Distributionally Ambiguous Optimization Techniques for Batch Bayesian Optimization
This work addresses the computational bottleneck in batch Bayesian optimization for researchers and practitioners, offering a more efficient method, though it is incremental as it builds on existing Expected Improvement functions.
The authors tackled the computational challenge of batch Bayesian optimization by proposing a new acquisition function based on distributionally ambiguous optimization, which avoids multi-dimensional integrations and can be computed exactly as a convex optimization problem, leading to superior performance in benchmark and real-world problems.

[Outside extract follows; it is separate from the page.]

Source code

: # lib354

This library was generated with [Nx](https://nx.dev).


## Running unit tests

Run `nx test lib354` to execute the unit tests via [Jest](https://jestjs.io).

We propose a novel, theoretically-grounded, acquisition function for Batch Bayesian optimization informed by insights from distributionally ambiguous optimization. Our acquisition function is a lower bound on the well-known Expected Improvement function, which requires evaluation of a Gaussian Expectation over a multivariate piecewise affine function. Our bound is computed instead by evaluating the best-case expectation over all probability distributions consistent with the same mean and variance as the original Gaussian distribution. Unlike alternative approaches, including Expected Improvement, our proposed acquisition function avoids multi-dimensional integrations entirely, and can be computed exactly - even on large batch sizes - as the solution of a tractable convex optimization problem. Our suggested acquisition function can also be optimized efficiently, since first and second derivative information can be calculated inexpensively as by-products of the acquisition function calculation itself. We derive various novel theorems that ground our work theoretically and we demonstrate superior performance via simple motivating examples, benchmark functions and real-world problems.